**Source data**

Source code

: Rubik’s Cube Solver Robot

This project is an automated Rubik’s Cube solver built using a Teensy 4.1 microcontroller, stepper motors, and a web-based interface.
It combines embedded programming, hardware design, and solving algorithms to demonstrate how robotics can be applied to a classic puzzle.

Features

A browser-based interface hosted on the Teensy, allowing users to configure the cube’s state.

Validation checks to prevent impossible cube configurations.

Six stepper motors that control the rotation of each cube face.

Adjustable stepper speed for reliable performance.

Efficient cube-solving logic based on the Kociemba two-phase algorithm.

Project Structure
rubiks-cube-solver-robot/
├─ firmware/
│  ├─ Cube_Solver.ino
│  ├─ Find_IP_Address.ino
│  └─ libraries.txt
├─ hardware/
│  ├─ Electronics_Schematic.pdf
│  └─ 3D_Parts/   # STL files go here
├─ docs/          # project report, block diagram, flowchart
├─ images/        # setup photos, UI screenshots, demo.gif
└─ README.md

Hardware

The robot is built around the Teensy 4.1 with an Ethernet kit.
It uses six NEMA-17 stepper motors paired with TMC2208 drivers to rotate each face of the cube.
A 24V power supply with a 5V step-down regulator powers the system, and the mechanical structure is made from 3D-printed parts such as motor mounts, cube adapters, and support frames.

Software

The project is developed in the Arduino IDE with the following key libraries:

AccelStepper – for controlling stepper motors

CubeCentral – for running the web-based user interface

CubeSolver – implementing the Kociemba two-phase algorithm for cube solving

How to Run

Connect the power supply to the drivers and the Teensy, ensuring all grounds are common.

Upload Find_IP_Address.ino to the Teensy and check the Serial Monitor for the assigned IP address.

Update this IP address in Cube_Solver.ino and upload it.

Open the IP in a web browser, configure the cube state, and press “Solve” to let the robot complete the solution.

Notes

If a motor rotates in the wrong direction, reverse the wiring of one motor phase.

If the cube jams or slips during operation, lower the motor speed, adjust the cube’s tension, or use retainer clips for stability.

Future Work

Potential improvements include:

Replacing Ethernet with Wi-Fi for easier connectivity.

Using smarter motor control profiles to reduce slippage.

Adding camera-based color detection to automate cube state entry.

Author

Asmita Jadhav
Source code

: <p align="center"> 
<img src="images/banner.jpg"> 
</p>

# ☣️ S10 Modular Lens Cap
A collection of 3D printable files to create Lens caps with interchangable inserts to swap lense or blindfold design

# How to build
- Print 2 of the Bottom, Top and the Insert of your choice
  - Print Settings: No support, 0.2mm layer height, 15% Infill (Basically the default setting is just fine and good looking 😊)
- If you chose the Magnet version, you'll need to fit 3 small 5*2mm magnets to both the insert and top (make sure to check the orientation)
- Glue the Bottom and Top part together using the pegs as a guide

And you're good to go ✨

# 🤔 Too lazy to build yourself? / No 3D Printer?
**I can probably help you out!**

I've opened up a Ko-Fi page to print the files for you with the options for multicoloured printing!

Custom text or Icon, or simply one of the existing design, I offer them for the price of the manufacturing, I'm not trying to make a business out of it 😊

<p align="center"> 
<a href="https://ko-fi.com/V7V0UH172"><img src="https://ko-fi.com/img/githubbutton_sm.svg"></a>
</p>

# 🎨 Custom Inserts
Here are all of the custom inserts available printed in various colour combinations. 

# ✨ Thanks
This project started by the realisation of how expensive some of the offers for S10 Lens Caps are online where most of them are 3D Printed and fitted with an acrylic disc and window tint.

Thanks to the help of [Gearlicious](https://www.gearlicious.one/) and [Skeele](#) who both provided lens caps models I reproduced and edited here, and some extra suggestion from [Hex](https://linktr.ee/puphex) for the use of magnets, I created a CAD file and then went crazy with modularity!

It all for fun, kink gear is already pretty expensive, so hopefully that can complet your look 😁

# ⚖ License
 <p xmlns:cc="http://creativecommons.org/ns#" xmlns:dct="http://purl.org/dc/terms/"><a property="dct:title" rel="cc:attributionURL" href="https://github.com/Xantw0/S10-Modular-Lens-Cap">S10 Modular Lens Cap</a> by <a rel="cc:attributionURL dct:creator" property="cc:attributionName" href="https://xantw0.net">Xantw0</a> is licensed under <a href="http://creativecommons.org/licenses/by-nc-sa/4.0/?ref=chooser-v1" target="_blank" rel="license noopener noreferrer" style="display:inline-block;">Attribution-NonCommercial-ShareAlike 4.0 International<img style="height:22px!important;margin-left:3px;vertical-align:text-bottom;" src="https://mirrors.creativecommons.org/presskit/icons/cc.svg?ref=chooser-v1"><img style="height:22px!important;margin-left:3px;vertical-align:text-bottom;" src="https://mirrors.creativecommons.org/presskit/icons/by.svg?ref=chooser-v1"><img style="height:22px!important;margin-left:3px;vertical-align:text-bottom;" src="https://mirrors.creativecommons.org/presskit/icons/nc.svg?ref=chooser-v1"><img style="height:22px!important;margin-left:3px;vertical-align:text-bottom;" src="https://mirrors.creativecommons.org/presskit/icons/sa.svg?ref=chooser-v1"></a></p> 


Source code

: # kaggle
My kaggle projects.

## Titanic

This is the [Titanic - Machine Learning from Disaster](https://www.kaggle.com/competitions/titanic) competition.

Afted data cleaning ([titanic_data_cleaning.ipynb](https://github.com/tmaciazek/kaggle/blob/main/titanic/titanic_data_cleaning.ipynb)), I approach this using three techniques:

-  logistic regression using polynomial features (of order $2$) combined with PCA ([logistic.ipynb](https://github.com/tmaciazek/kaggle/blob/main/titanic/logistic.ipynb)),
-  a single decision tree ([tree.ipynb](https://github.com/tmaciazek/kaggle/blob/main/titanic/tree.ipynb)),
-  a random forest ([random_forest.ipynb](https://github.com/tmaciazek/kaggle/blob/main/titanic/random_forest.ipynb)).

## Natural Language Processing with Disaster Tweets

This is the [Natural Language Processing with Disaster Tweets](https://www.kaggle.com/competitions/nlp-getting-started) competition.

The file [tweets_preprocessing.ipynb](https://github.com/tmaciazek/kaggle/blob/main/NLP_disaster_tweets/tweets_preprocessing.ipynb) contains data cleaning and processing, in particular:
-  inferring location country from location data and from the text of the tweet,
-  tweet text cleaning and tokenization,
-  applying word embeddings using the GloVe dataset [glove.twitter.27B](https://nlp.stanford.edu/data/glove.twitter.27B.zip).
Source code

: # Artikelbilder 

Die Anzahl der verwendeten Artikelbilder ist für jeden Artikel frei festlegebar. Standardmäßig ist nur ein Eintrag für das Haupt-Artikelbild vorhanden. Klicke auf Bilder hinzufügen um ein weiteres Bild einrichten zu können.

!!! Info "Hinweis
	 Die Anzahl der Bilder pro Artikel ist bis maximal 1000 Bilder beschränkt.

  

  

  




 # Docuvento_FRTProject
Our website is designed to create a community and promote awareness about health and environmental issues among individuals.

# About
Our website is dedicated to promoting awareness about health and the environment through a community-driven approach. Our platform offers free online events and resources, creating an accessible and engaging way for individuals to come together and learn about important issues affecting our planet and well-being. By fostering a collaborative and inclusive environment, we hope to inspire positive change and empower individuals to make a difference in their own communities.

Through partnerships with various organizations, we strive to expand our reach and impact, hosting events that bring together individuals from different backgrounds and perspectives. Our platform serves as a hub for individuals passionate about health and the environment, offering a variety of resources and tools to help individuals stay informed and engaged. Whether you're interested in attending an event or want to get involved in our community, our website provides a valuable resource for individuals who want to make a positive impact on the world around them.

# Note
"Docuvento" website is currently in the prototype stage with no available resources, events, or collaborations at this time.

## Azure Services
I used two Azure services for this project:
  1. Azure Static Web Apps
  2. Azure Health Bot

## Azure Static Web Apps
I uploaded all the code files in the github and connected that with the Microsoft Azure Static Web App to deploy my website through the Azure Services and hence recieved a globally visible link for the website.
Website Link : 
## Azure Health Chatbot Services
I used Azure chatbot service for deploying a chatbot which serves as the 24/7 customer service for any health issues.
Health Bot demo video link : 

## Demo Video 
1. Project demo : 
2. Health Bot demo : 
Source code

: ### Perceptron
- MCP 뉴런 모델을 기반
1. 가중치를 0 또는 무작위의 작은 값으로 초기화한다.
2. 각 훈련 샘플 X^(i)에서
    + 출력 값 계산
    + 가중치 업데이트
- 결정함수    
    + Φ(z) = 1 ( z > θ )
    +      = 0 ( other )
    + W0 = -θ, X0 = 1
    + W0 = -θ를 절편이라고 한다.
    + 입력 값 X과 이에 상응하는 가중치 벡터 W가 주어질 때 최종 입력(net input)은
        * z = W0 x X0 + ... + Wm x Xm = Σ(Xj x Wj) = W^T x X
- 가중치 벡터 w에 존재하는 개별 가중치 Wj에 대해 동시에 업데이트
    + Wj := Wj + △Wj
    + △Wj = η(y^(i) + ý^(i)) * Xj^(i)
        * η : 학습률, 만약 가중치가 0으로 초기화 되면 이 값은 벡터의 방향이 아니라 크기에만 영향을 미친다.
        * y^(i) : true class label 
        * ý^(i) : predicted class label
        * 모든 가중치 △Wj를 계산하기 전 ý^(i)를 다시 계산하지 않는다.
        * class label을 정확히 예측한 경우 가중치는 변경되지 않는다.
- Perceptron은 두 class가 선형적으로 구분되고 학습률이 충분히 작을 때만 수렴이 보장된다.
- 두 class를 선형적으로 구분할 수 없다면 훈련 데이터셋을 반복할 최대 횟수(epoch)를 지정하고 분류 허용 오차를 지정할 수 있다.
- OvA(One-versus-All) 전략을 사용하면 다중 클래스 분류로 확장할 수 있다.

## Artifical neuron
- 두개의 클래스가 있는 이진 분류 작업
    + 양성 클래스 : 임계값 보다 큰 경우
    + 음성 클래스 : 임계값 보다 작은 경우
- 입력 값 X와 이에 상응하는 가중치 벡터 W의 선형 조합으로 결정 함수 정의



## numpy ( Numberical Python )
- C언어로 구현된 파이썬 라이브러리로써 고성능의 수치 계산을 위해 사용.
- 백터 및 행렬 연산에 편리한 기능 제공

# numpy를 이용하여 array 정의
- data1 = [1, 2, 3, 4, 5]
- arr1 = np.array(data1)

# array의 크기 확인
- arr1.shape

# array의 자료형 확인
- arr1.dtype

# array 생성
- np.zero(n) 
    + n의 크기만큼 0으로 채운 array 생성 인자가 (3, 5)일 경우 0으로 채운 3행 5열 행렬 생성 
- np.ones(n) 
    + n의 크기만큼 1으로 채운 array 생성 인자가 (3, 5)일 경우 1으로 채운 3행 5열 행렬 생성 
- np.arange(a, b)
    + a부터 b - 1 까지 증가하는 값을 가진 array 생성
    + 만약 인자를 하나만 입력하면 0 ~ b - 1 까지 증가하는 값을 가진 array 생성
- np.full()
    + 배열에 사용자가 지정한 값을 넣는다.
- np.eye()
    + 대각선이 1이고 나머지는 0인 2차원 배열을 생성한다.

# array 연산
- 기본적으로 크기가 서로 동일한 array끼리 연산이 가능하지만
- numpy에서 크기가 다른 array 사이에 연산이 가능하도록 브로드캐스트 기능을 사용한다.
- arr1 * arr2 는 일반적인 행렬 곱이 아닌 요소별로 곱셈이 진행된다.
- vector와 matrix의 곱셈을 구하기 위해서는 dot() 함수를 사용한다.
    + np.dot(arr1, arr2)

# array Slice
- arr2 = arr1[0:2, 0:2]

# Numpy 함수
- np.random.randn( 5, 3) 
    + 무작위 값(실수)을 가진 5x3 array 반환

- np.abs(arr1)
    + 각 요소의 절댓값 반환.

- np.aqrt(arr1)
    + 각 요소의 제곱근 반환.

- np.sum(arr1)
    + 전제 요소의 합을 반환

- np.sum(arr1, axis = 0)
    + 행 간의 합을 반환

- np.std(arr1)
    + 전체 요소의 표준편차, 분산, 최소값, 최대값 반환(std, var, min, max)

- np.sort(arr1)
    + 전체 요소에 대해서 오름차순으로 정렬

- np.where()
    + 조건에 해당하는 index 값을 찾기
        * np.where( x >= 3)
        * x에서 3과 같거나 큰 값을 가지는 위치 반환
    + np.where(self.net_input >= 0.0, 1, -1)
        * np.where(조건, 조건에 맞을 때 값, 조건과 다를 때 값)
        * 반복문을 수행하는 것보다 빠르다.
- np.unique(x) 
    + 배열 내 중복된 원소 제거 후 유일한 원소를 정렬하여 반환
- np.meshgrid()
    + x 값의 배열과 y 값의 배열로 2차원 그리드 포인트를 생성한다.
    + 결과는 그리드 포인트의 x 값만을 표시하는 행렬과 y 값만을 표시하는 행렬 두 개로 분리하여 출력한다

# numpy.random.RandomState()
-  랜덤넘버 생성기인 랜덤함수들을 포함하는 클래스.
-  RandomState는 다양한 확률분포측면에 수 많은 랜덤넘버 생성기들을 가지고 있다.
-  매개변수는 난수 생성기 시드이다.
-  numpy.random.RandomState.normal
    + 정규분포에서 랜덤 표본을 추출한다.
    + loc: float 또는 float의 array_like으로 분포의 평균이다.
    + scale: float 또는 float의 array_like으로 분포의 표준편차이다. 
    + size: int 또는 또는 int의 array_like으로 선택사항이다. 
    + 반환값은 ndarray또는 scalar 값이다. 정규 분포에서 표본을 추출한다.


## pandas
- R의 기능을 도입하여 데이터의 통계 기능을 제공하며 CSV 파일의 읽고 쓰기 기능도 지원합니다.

**How to complete this task**
Among the entries above, how many lines hold the string "상응하는"? Answer with the number only.

**Task solution**
2